RMC

Attentat en Isère: "Cela rappelle ce qu'il se passe en Syrie"

Louis Caprioli, ancien sous-directeur chargé de la lutte contre le terrorisme à la Direction de la surveillance du territoire, a réagi en direct sur RMC à propos de l'attentat qui a eu lieu ce vendredi matin en Isère.

Une forte explosion a frappé une entreprise de Saint-Quentin-Fallavier, dans l'Isère, vendredi matin vers 10 heures. Au cours de cette attaque, une voiture a foncé pour forcer le barrage à l’entrée de l’usine de gaz industriels avant de percuter des bombonnes de gaz. Un homme est entré dans l'usine avec un drapeau islamiste. Le quartier a été bouclé par les forces de l'ordre et les pompiers sont sur place. Plusieurs victimes seraient à déplorer dont une personne qui a été décapitée à l'entrée de la société. Le ministre de l'Intérieur Bernard Cazeneuve se rend immédiatement sur place.

"Les dégâts auraient pu être considérables"

"Je ne suis pas surpris que ce genre d'attentat se déroule parce que malheureusement la France a été de longue date désignée comme une cible, assure sur RMC Louis Caprioli, ancien sous-directeur chargé de la lutte contre le terrorisme à la Direction de la surveillance du territoire (DST , actuelle DCRI). Ce qui m'étonne c'est la cible choisie, même s'il s'agit d'une cible intéressante. C'est une usine classée Seveso, donc très vulnérable. Les dégâts auraient donc être considérables dans l'usine comme pour la population environnante. C'est ça le plus inquiétant".

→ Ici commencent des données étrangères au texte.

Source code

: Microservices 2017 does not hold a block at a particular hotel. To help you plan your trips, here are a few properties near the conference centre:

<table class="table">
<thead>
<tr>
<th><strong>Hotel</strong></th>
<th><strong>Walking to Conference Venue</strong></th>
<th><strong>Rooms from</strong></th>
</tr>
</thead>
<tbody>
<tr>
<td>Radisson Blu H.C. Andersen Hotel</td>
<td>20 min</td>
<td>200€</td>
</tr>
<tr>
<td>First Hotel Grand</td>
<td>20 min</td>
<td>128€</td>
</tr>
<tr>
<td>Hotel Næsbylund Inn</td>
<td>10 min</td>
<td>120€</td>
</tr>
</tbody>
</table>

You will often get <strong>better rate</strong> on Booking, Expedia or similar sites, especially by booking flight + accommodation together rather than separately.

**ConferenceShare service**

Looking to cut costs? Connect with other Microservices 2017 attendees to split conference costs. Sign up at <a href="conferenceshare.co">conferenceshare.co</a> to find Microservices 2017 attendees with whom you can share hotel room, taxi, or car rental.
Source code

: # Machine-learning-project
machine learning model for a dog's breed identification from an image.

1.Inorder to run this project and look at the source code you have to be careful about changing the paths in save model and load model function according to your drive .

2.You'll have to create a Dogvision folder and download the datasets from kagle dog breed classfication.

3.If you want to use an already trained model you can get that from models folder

Le fait que l'auteur présumé de l'attaque ait été interpellé dénote, selon cet expert, qu'"il y a tout de même une forme d'amateurisme dans l'attaque telle qu'on nous la rapporte actuellement". Et de poursuivre son explication: "Ce type d'usine est assez sensible mais l'amateurisme de l'attaque fait qu'a priori il n'y a pas beaucoup de dégâts".

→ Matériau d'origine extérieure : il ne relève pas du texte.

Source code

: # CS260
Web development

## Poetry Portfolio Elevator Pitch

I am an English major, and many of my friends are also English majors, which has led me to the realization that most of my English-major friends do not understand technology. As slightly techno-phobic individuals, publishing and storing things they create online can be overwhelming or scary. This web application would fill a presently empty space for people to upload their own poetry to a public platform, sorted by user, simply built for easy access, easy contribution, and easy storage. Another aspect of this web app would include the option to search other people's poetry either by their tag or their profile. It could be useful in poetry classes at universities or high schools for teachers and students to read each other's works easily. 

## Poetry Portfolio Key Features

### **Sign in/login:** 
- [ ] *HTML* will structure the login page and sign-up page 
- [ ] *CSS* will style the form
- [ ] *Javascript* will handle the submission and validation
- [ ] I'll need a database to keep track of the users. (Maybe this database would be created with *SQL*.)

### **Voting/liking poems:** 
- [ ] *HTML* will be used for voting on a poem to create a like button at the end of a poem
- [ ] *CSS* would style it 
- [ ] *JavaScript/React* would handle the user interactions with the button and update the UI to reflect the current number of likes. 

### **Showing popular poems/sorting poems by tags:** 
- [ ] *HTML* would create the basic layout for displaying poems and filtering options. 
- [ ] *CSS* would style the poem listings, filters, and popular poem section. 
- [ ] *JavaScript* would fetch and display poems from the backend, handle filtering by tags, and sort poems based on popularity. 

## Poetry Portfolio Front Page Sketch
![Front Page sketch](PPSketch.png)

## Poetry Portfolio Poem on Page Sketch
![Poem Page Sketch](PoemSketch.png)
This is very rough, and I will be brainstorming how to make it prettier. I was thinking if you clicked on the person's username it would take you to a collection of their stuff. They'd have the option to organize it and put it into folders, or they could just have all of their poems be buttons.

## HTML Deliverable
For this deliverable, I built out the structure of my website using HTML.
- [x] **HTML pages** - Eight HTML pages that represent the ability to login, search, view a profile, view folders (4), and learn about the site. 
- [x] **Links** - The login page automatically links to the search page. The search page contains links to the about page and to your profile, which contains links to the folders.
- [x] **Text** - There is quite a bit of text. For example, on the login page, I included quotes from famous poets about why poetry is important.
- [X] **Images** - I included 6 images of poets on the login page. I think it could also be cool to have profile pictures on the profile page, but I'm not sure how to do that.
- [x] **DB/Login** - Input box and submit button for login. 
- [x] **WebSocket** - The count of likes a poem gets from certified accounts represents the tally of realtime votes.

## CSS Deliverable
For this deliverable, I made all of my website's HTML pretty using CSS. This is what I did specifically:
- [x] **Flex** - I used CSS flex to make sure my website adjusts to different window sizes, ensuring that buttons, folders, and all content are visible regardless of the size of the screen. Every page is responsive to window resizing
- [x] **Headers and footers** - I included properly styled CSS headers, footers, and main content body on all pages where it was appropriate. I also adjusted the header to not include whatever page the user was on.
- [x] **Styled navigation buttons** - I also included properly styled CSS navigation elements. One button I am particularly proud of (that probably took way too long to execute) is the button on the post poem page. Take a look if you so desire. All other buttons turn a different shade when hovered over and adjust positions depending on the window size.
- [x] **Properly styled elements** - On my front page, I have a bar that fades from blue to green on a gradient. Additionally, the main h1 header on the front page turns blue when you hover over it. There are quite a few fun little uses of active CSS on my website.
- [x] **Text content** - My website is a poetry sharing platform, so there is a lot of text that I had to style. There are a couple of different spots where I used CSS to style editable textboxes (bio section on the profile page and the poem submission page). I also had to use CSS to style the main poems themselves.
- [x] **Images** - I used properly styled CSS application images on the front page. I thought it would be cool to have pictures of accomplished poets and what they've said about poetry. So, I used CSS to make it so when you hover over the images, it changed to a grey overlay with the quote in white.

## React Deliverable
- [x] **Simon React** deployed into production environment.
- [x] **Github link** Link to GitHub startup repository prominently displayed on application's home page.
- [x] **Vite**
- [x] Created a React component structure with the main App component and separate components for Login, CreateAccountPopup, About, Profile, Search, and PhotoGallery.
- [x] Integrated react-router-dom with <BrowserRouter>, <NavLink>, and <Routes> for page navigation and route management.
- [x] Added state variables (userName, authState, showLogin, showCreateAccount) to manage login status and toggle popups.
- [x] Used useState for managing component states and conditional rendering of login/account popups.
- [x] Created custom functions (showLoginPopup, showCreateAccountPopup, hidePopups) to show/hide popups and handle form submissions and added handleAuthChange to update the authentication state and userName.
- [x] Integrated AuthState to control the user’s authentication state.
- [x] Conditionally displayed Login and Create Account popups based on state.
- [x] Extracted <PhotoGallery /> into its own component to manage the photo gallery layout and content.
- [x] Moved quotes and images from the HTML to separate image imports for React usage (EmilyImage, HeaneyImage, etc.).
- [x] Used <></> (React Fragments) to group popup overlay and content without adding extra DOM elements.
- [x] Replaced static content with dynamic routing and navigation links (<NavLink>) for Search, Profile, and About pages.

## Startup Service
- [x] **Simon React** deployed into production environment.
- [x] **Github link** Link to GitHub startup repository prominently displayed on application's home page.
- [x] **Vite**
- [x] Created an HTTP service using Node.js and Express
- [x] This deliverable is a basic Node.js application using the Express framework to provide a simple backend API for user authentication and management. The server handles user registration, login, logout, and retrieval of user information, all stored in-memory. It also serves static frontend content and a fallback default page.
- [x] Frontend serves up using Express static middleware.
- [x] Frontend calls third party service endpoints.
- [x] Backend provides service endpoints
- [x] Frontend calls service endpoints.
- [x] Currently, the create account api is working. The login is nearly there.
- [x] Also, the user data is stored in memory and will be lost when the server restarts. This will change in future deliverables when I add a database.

"Tous les scénarios ont été étudiés"

De plus, un corps décapité a été retrouvé à proximité de l'entrée à côté duquel a été retrouvé deux drapeau islamistes, un blanc et un noir avec des inscriptions en arabe. La tête a aussi été retrouvée accrochée à un grillage, recouverte d'inscriptions en arabe. Pour Louis Caprioli, "cela rappelle ce qu'il se passe actuellement en Syrie et en Irak et le mode opératoire de Daesh". "Mais, ajoute-t-il, il faut voir aussi s'il avait une caméra GoPro pour filmer tout cela, savoir s'il avait l'intention de mettre ça sur un site de Daesh ".

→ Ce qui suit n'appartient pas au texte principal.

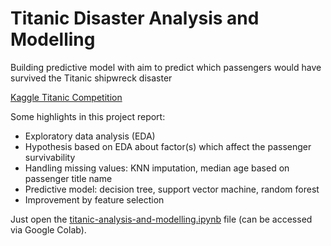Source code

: # Titanic Disaster Analysis and Modelling

Building predictive model with aim to predict which passengers would have survived the Titanic shipwreck disaster

[Kaggle Titanic Competition](https://www.kaggle.com/c/titanic)

Some highlights in this project report:
- Exploratory data analysis (EDA)
- Hypothesis based on EDA about factor(s) which affect the passenger survivability
- Handling missing values: KNN imputation, median age based on passenger title name
- Predictive model: decision tree, support vector machine, random forest
- Improvement by feature selection

Just open the [titanic-analysis-and-modelling.ipynb](https://github.com/MisaelNatanael97/Titanic-Disaster-Analysis-and-Modelling/blob/master/titanic-analysis-and-modelling.ipynb) file (can be accessed via Google Colab).
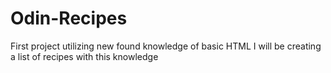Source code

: # Odin-Recipes
First project utilizing new found knowledge of basic HTML
I will be creating a list of recipes with this knowledge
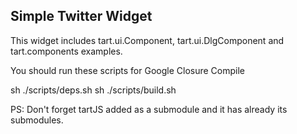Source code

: ## Simple Twitter Widget

This widget includes tart.ui.Component, tart.ui.DlgComponent and tart.components examples.

You should run these scripts for Google Closure Compile

sh ./scripts/deps.sh 
sh ./scripts/build.sh 

PS: Don't forget tartJS added as a submodule and it has already its submodules.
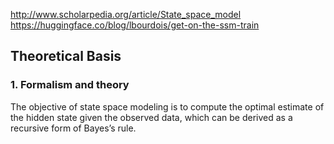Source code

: http://www.scholarpedia.org/article/State_space_model  
https://huggingface.co/blog/lbourdois/get-on-the-ssm-train

## Theoretical Basis
  


### 1. Formalism and theory
The objective of state space modeling is to compute the optimal estimate of the hidden state given the observed data, which can be derived as a recursive form of Bayes’s rule.

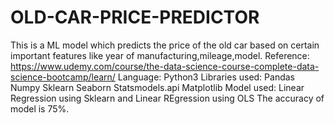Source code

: # OLD-CAR-PRICE-PREDICTOR
This is a ML model which predicts the price of the old car based on certain important features like year of manufacturing,mileage,model.
Reference: https://www.udemy.com/course/the-data-science-course-complete-data-science-bootcamp/learn/
Language: Python3
Libraries used:
Pandas
Numpy
Sklearn
Seaborn
Statsmodels.api
Matplotlib
Model used: Linear Regression using Sklearn and Linear REgression using OLS
The accuracy of model is 75%.
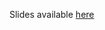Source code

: Slides available [here](http://htmlpreview.github.io/?https://github.com/USCbiostats/rbootcamp/tree/master/day1/slides.html)
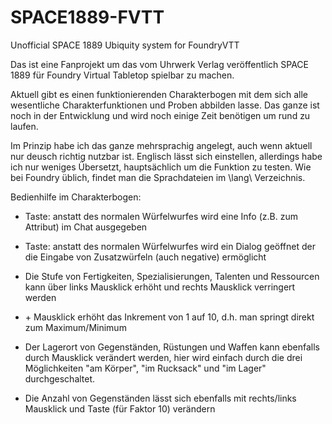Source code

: # SPACE1889-FVTT
Unofficial SPACE 1889 Ubiquity system for FoundryVTT

Das ist eine Fanprojekt um das vom Uhrwerk Verlag veröffentlich SPACE 1889 für Foundry Virtual Tabletop spielbar zu machen. 

Aktuell gibt es einen funktionierenden Charakterbogen mit dem sich alle wesentliche Charakterfunktionen und Proben abbilden lasse. Das ganze ist noch in der Entwicklung und wird noch einige Zeit benötigen um rund zu laufen. 

Im Prinzip habe ich das ganze mehrsprachig angelegt, auch wenn aktuell nur deusch richtig nutzbar ist. Englisch lässt sich einstellen, allerdings habe ich nur weniges Übersetzt, hauptsächlich um die Funktion zu testen. Wie bei Foundry üblich, findet man die Sprachdateien im \lang\ Verzeichnis.

Bedienhilfe im Charakterbogen: 
* <Alt> Taste: anstatt des normalen Würfelwurfes wird eine Info (z.B. zum Attribut) im Chat ausgegeben
* <Strg> Taste: anstatt des normalen Würfelwurfes wird ein Dialog geöffnet der die Eingabe von Zusatzwürfeln (auch negative) ermöglicht
  
* Die Stufe von Fertigkeiten, Spezialisierungen, Talenten und Ressourcen kann über links Mausklick erhöht und rechts Mausklick verringert werden
* <Strg> + Mausklick erhöht das Inkrement von 1 auf 10, d.h. man springt direkt zum Maximum/Minimum
* Der Lagerort von Gegenständen, Rüstungen und Waffen kann ebenfalls durch Mausklick verändert werden, hier wird einfach durch die drei Möglichkeiten "am Körper", "im Rucksack" und "im Lager" durchgeschaltet.
* Die Anzahl von Gegenständen lässt sich ebenfalls mit rechts/links Mausklick und <Strg> Taste (für Faktor 10) verändern 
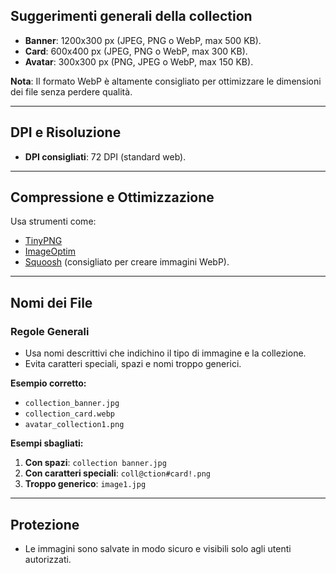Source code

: ## Suggerimenti generali della collection

- **Banner**: 1200x300 px (JPEG, PNG o WebP, max 500 KB).
- **Card**: 600x400 px (JPEG, PNG o WebP, max 300 KB).
- **Avatar**: 300x300 px (PNG, JPEG o WebP, max 150 KB).

**Nota**: Il formato WebP è altamente consigliato per ottimizzare le dimensioni dei file senza perdere qualità.

---

## DPI e Risoluzione

- **DPI consigliati**: 72 DPI (standard web).

---

## Compressione e Ottimizzazione

Usa strumenti come:

- [TinyPNG](https://tinypng.com/)
- [ImageOptim](https://imageoptim.com/)
- [Squoosh](https://squoosh.app/) (consigliato per creare immagini WebP).

---

## Nomi dei File

### Regole Generali

- Usa nomi descrittivi che indichino il tipo di immagine e la collezione.
- Evita caratteri speciali, spazi e nomi troppo generici.

**Esempio corretto:**

- `collection_banner.jpg`
- `collection_card.webp`
- `avatar_collection1.png`

**Esempi sbagliati:**

1. **Con spazi**: `collection banner.jpg`
2. **Con caratteri speciali**: `coll@ction#card!.png`
3. **Troppo generico**: `image1.jpg`

---

## Protezione

- Le immagini sono salvate in modo sicuro e visibili solo agli utenti autorizzati.
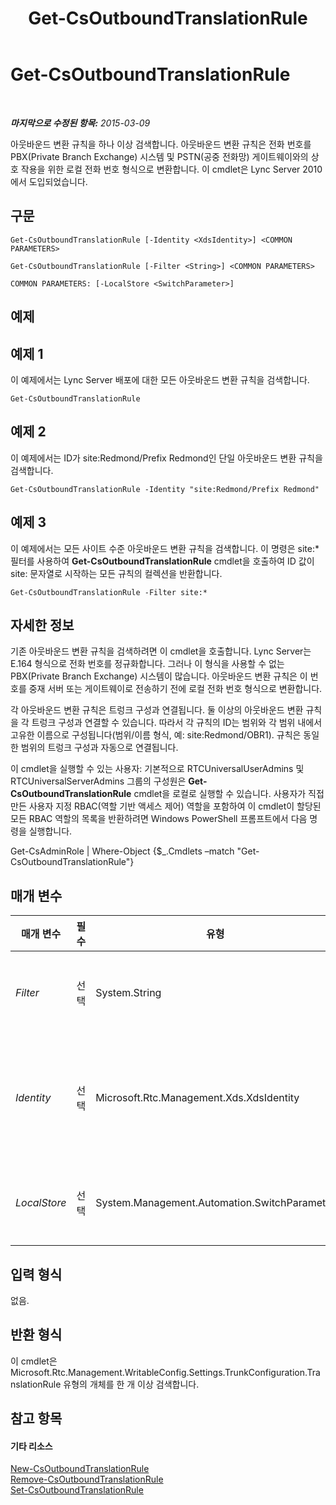 ﻿---
title: Get-CsOutboundTranslationRule
TOCTitle: Get-CsOutboundTranslationRule
ms:assetid: 0564df17-dcca-44e1-9341-15521e0fa14b
ms:mtpsurl: https://technet.microsoft.com/ko-kr/library/Gg398104(v=OCS.15)
ms:contentKeyID: 49302675
ms.date: 08/10/2015
mtps_version: v=OCS.15
ms.translationtype: HT
---

# Get-CsOutboundTranslationRule

 

_**마지막으로 수정된 항목:** 2015-03-09_

아웃바운드 변환 규칙을 하나 이상 검색합니다. 아웃바운드 변환 규칙은 전화 번호를 PBX(Private Branch Exchange) 시스템 및 PSTN(공중 전화망) 게이트웨이와의 상호 작용을 위한 로컬 전화 번호 형식으로 변환합니다. 이 cmdlet은 Lync Server 2010에서 도입되었습니다.

## 구문

    Get-CsOutboundTranslationRule [-Identity <XdsIdentity>] <COMMON PARAMETERS>

    Get-CsOutboundTranslationRule [-Filter <String>] <COMMON PARAMETERS>

    COMMON PARAMETERS: [-LocalStore <SwitchParameter>]

## 예제

## 예제 1

이 예제에서는 Lync Server 배포에 대한 모든 아웃바운드 변환 규칙을 검색합니다.

    Get-CsOutboundTranslationRule

## 예제 2

이 예제에서는 ID가 site:Redmond/Prefix Redmond인 단일 아웃바운드 변환 규칙을 검색합니다.

    Get-CsOutboundTranslationRule -Identity "site:Redmond/Prefix Redmond"

## 예제 3

이 예제에서는 모든 사이트 수준 아웃바운드 변환 규칙을 검색합니다. 이 명령은 site:\* 필터를 사용하여 **Get-CsOutboundTranslationRule** cmdlet을 호출하여 ID 값이 site: 문자열로 시작하는 모든 규칙의 컬렉션을 반환합니다.

    Get-CsOutboundTranslationRule -Filter site:*

## 자세한 정보

기존 아웃바운드 변환 규칙을 검색하려면 이 cmdlet을 호출합니다. Lync Server는 E.164 형식으로 전화 번호를 정규화합니다. 그러나 이 형식을 사용할 수 없는 PBX(Private Branch Exchange) 시스템이 많습니다. 아웃바운드 변환 규칙은 이 번호를 중재 서버 또는 게이트웨이로 전송하기 전에 로컬 전화 번호 형식으로 변환합니다.

각 아웃바운드 변환 규칙은 트렁크 구성과 연결됩니다. 둘 이상의 아웃바운드 변환 규칙을 각 트렁크 구성과 연결할 수 있습니다. 따라서 각 규칙의 ID는 범위와 각 범위 내에서 고유한 이름으로 구성됩니다(범위/이름 형식, 예: site:Redmond/OBR1). 규칙은 동일한 범위의 트렁크 구성과 자동으로 연결됩니다.

이 cmdlet을 실행할 수 있는 사용자: 기본적으로 RTCUniversalUserAdmins 및 RTCUniversalServerAdmins 그룹의 구성원은 **Get-CsOutboundTranslationRule** cmdlet을 로컬로 실행할 수 있습니다. 사용자가 직접 만든 사용자 지정 RBAC(역할 기반 액세스 제어) 역할을 포함하여 이 cmdlet이 할당된 모든 RBAC 역할의 목록을 반환하려면 Windows PowerShell 프롬프트에서 다음 명령을 실행합니다.

Get-CsAdminRole | Where-Object {$\_.Cmdlets –match "Get-CsOutboundTranslationRule"}

## 매개 변수


<table>
<colgroup>
<col style="width: 25%" />
<col style="width: 25%" />
<col style="width: 25%" />
<col style="width: 25%" />
</colgroup>
<thead>
<tr class="header">
<th>매개 변수</th>
<th>필수</th>
<th>유형</th>
<th>설명</th>
</tr>
</thead>
<tbody>
<tr class="odd">
<td><p><em>Filter</em></p></td>
<td><p>선택</p></td>
<td><p>System.String</p></td>
<td><p>ID를 기준으로 와일드카드 검색을 수행하여 지정된 와일드카드 문자열과 ID가 일치하는 아웃바운드 변환 규칙으로 결과를 좁힙니다.</p></td>
</tr>
<tr class="even">
<td><p><em>Identity</em></p></td>
<td><p>선택</p></td>
<td><p>Microsoft.Rtc.Management.Xds.XdsIdentity</p></td>
<td><p>검색할 아웃바운드 변환 규칙에 대한 고유한 식별자입니다. ID는 범위와 각 범위 내에서 고유한 이름이 뒤에 나오는 형식으로 구성됩니다(예: site:Redmond/OutboundRule1). ID에 값을 지정하면 아웃바운드 변환 규칙이 한 개 이하로 반환됩니다.</p></td>
</tr>
<tr class="odd">
<td><p><em>LocalStore</em></p></td>
<td><p>선택</p></td>
<td><p>System.Management.Automation.SwitchParameter</p></td>
<td><p>중앙 관리 저장소 자체가 아니라 중앙 관리 저장소의 로컬 복제본에서 아웃바운드 변환 규칙을 검색합니다.</p></td>
</tr>
</tbody>
</table>


## 입력 형식

없음.

## 반환 형식

이 cmdlet은 Microsoft.Rtc.Management.WritableConfig.Settings.TrunkConfiguration.TranslationRule 유형의 개체를 한 개 이상 검색합니다.

## 참고 항목

#### 기타 리소스

[New-CsOutboundTranslationRule](new-csoutboundtranslationrule.md)  
[Remove-CsOutboundTranslationRule](remove-csoutboundtranslationrule.md)  
[Set-CsOutboundTranslationRule](set-csoutboundtranslationrule.md)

Cet ancien de la DST souligne que "tous les scénarios d'attentat ont été étudié, celui-ci compris. On a même étudié la possibilité d'une attaque contre une centrale nucléaire. Et c'est vrai que les secteurs d'activité d'importance vitale font partie des cibles potentielles car très sensibles.". "Le message de terreur va être reçu 5 sur 5 car ce type de décapitation va faire parler. Même si l'attentat est un échec, cette décapitation va permettre de faire parler de l'attaque dans le monde entier. C'est peut-être cela le message principal".